No Mans Land , Cimarron co. OK.

call ray at ''tug-of-war seed'' located in idaho. I have several circles of his seed out , he is the grower and I got some of his seed , it was lots cheaper than the big named bs, it has yeilded as much as top name seed , I get 5 cuttings a season 4 if we get out of cycle. When I get ready to plant more circles I will check with him again , good alfalfa, had his out for a few years now , it can run with the big names out there anyday. I know its good cause here it is abused,punished and it comes back well every cutting . I try to cut on 28-30 day cycle , lots of traffic, yeilds right along with the top name brands I have in other circles, some cases it is better due to thin stem .

The above was posted on newagtalk a little over 2 years ago.

Regards, Mike


----------



## Waterway64 (Dec 2, 2011)

I have done business with Ray for eight or nine years. He will give you the truth and recommendations. I have been a satisfied customers. Mel


----------



## hay wilson in TX (Jan 28, 2009)

News Phlash the Public Domain alfalfa Varieties will yield as well or better than most of the Private Brands do.

For years the OK 49 was the top brand in the Oklahoma variety trials.

Until a problem pest made it's appearance.

What until 50 or 60 years ago the aphid hit this country and changed the world.

We had always suffered from Wet Foot Root Rots, but just lived with a field drowning out. Then we had a few varieties with an R rating for PRR. That made a difference. Next we enjoyed HR rated PRR. Wonders of Wonders. Next we benefited from first Race 1 and now Race 1 & 2 Aph resistance.

In the good old days an alfalfa stand would thin down. Then it would work well for an August seed crop.

We still benefit from planting Northern Varieties for Alfalfa Weevil Resistance, HERE.

My present variety of choice is WL 354 HQ.
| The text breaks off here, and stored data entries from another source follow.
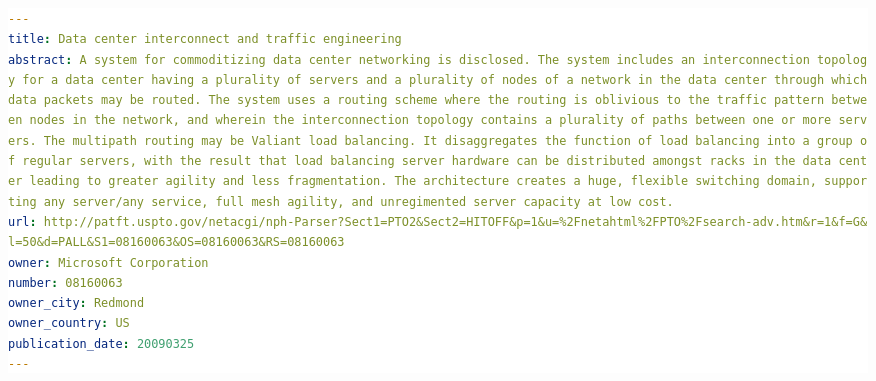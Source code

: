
 ```yaml
---
title: Data center interconnect and traffic engineering
abstract: A system for commoditizing data center networking is disclosed. The system includes an interconnection topology for a data center having a plurality of servers and a plurality of nodes of a network in the data center through which data packets may be routed. The system uses a routing scheme where the routing is oblivious to the traffic pattern between nodes in the network, and wherein the interconnection topology contains a plurality of paths between one or more servers. The multipath routing may be Valiant load balancing. It disaggregates the function of load balancing into a group of regular servers, with the result that load balancing server hardware can be distributed amongst racks in the data center leading to greater agility and less fragmentation. The architecture creates a huge, flexible switching domain, supporting any server/any service, full mesh agility, and unregimented server capacity at low cost.
url: http://patft.uspto.gov/netacgi/nph-Parser?Sect1=PTO2&Sect2=HITOFF&p=1&u=%2Fnetahtml%2FPTO%2Fsearch-adv.htm&r=1&f=G&l=50&d=PALL&S1=08160063&OS=08160063&RS=08160063
owner: Microsoft Corporation
number: 08160063
owner_city: Redmond
owner_country: US
publication_date: 20090325
---
```

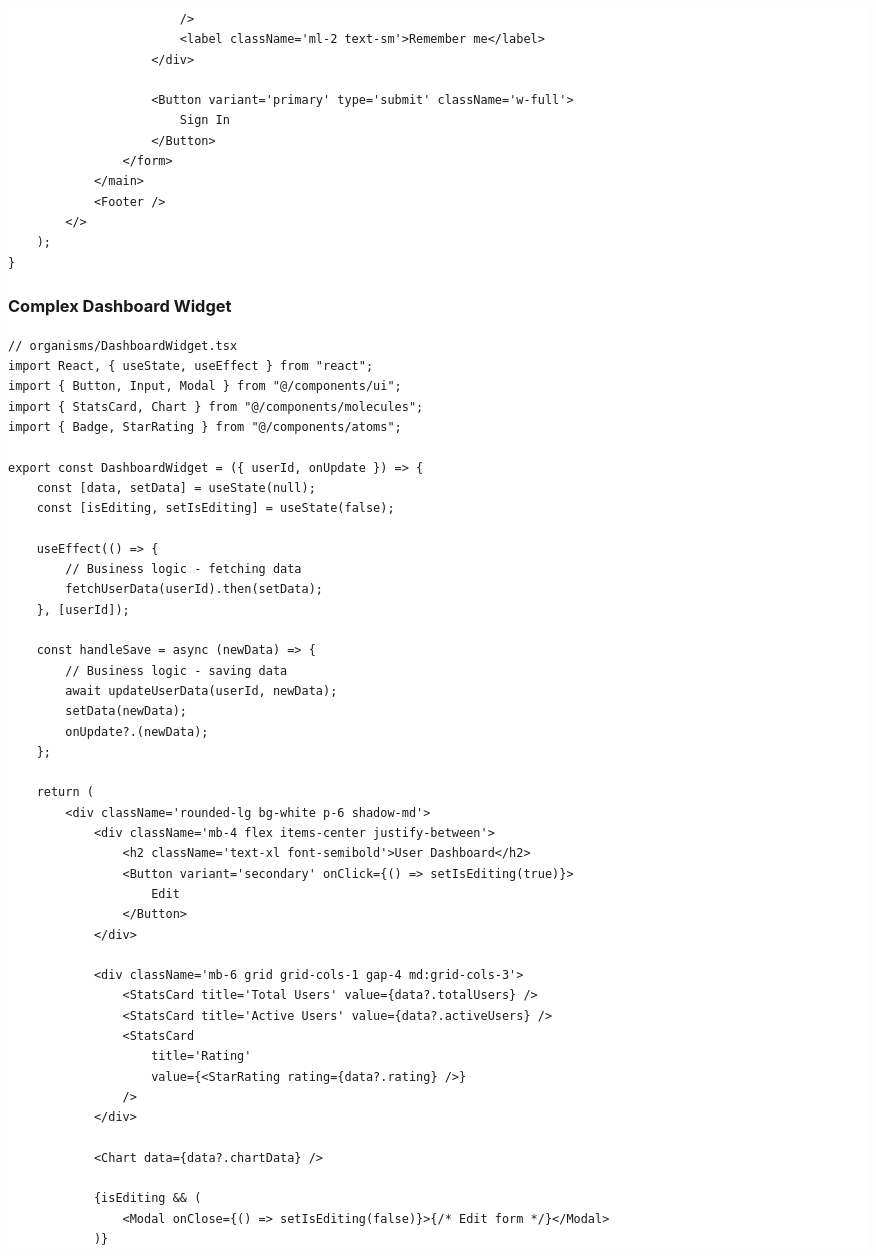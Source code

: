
 ```tsx
						/>
						<label className='ml-2 text-sm'>Remember me</label>
					</div>

					<Button variant='primary' type='submit' className='w-full'>
						Sign In
					</Button>
				</form>
			</main>
			<Footer />
		</>
	);
}
```

### **Complex Dashboard Widget**

```tsx
// organisms/DashboardWidget.tsx
import React, { useState, useEffect } from "react";
import { Button, Input, Modal } from "@/components/ui";
import { StatsCard, Chart } from "@/components/molecules";
import { Badge, StarRating } from "@/components/atoms";

export const DashboardWidget = ({ userId, onUpdate }) => {
	const [data, setData] = useState(null);
	const [isEditing, setIsEditing] = useState(false);

	useEffect(() => {
		// Business logic - fetching data
		fetchUserData(userId).then(setData);
	}, [userId]);

	const handleSave = async (newData) => {
		// Business logic - saving data
		await updateUserData(userId, newData);
		setData(newData);
		onUpdate?.(newData);
	};

	return (
		<div className='rounded-lg bg-white p-6 shadow-md'>
			<div className='mb-4 flex items-center justify-between'>
				<h2 className='text-xl font-semibold'>User Dashboard</h2>
				<Button variant='secondary' onClick={() => setIsEditing(true)}>
					Edit
				</Button>
			</div>

			<div className='mb-6 grid grid-cols-1 gap-4 md:grid-cols-3'>
				<StatsCard title='Total Users' value={data?.totalUsers} />
				<StatsCard title='Active Users' value={data?.activeUsers} />
				<StatsCard
					title='Rating'
					value={<StarRating rating={data?.rating} />}
				/>
			</div>

			<Chart data={data?.chartData} />

			{isEditing && (
				<Modal onClose={() => setIsEditing(false)}>{/* Edit form */}</Modal>
			)}
```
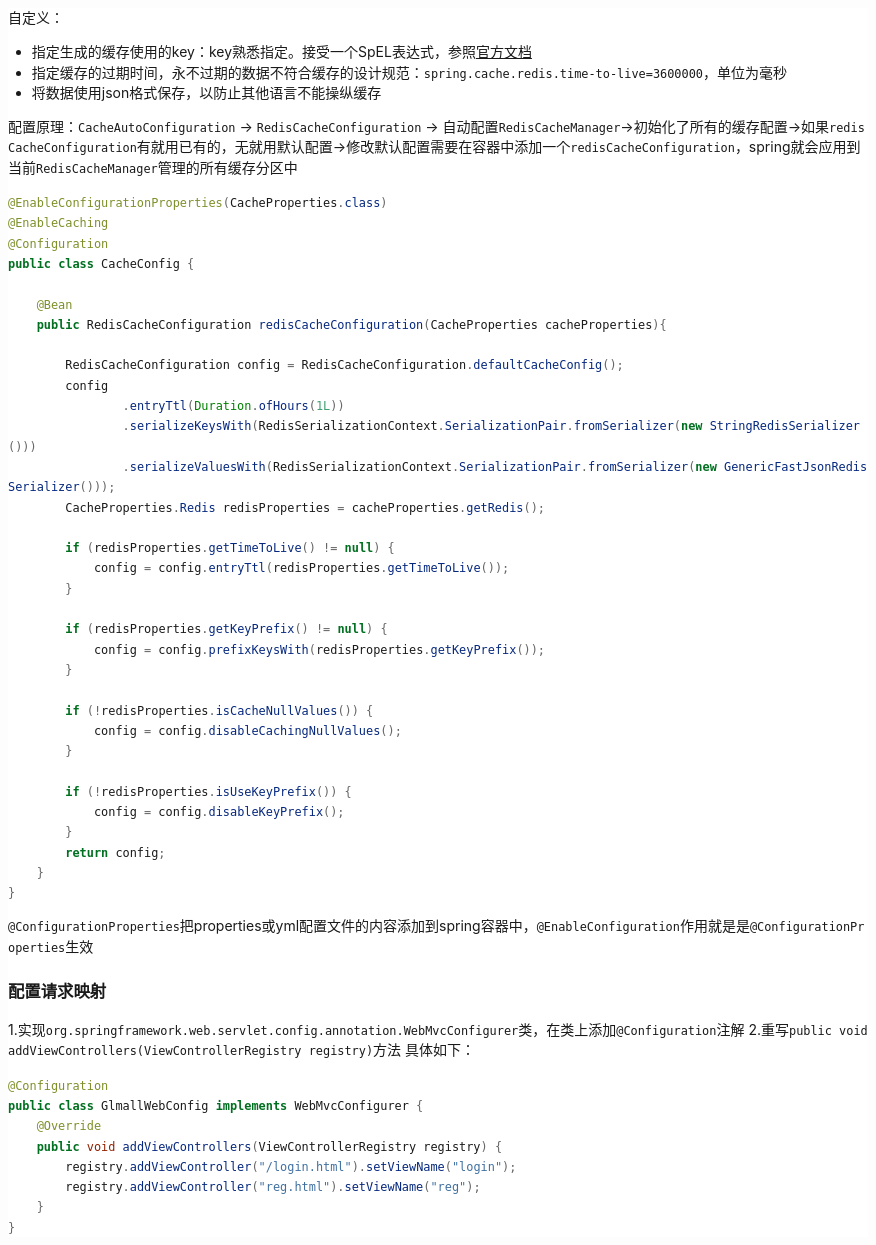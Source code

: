 自定义：
- 指定生成的缓存使用的key：key熟悉指定。接受一个SpEL表达式，参照[官方文档](https://docs.spring.io/spring-framework/docs/5.2.11.RELEASE/spring-framework-reference/integration.html#cache-spel-context)
- 指定缓存的过期时间，永不过期的数据不符合缓存的设计规范：`spring.cache.redis.time-to-live=3600000`，单位为毫秒
- 将数据使用json格式保存，以防止其他语言不能操纵缓存

配置原理：`CacheAutoConfiguration` -> `RedisCacheConfiguration` -> 自动配置`RedisCacheManager`->初始化了所有的缓存配置->如果`redisCacheConfiguration`有就用已有的，无就用默认配置->修改默认配置需要在容器中添加一个`redisCacheConfiguration`，spring就会应用到当前`RedisCacheManager`管理的所有缓存分区中
```java
@EnableConfigurationProperties(CacheProperties.class)
@EnableCaching
@Configuration
public class CacheConfig {

    @Bean
    public RedisCacheConfiguration redisCacheConfiguration(CacheProperties cacheProperties){

        RedisCacheConfiguration config = RedisCacheConfiguration.defaultCacheConfig();
        config
                .entryTtl(Duration.ofHours(1L))
                .serializeKeysWith(RedisSerializationContext.SerializationPair.fromSerializer(new StringRedisSerializer()))
                .serializeValuesWith(RedisSerializationContext.SerializationPair.fromSerializer(new GenericFastJsonRedisSerializer()));
        CacheProperties.Redis redisProperties = cacheProperties.getRedis();

        if (redisProperties.getTimeToLive() != null) {
            config = config.entryTtl(redisProperties.getTimeToLive());
        }

        if (redisProperties.getKeyPrefix() != null) {
            config = config.prefixKeysWith(redisProperties.getKeyPrefix());
        }

        if (!redisProperties.isCacheNullValues()) {
            config = config.disableCachingNullValues();
        }

        if (!redisProperties.isUseKeyPrefix()) {
            config = config.disableKeyPrefix();
        }
        return config;
    }
}

```
`@ConfigurationProperties`把properties或yml配置文件的内容添加到spring容器中，`@EnableConfiguration`作用就是是`@ConfigurationProperties`生效

### 配置请求映射
1.实现`org.springframework.web.servlet.config.annotation.WebMvcConfigurer`类，在类上添加`@Configuration`注解
2.重写`public void addViewControllers(ViewControllerRegistry registry)`方法
具体如下：
```java
@Configuration
public class GlmallWebConfig implements WebMvcConfigurer {
    @Override
    public void addViewControllers(ViewControllerRegistry registry) {
        registry.addViewController("/login.html").setViewName("login");
        registry.addViewController("reg.html").setViewName("reg");
    }
}
```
Apollo was one of the early varieties that fit our perceived needs.


----------



## panhandle9400 (Jan 17, 2010)

As a matter of fact I seeded more circles this fall with Tug of War again, btw got a heck of a stand too, seeded 24 # per acre this time ...........................


----------



## OneManShow (Mar 17, 2009)

Thanks for the responses. I will call Ray and have a chat with him.


----------